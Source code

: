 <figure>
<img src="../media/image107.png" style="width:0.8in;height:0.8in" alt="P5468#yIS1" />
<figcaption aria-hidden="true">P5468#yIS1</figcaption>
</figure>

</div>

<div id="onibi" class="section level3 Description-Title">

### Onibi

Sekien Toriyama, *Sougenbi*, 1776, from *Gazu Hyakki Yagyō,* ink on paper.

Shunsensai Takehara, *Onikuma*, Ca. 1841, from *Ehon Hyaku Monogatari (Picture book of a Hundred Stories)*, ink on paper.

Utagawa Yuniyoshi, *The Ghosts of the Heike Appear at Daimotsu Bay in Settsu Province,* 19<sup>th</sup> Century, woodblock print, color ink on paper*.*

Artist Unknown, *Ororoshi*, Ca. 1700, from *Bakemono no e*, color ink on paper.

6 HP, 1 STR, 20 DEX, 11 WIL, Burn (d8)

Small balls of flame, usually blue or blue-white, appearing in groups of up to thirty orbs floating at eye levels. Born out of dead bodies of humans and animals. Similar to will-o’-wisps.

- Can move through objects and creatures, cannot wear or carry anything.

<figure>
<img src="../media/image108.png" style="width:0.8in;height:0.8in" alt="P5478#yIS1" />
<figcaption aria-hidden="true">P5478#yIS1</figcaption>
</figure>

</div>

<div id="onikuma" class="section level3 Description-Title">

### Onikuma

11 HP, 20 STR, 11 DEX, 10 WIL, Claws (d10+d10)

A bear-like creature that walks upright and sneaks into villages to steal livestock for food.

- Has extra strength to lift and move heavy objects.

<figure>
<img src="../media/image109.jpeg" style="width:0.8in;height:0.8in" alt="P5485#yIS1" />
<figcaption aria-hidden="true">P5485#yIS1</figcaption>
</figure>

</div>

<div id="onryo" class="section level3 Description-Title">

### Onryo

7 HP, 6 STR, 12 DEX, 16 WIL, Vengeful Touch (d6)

▸ **TASK OBJECTIVE**
Write out every line from the entries where "aria" appears.

▸ **RESULT OF THIS TASK**
<figcaption aria-hidden="true">P5468#yIS1</figcaption>
<figcaption aria-hidden="true">P5478#yIS1</figcaption>
<figcaption aria-hidden="true">P5485#yIS1</figcaption>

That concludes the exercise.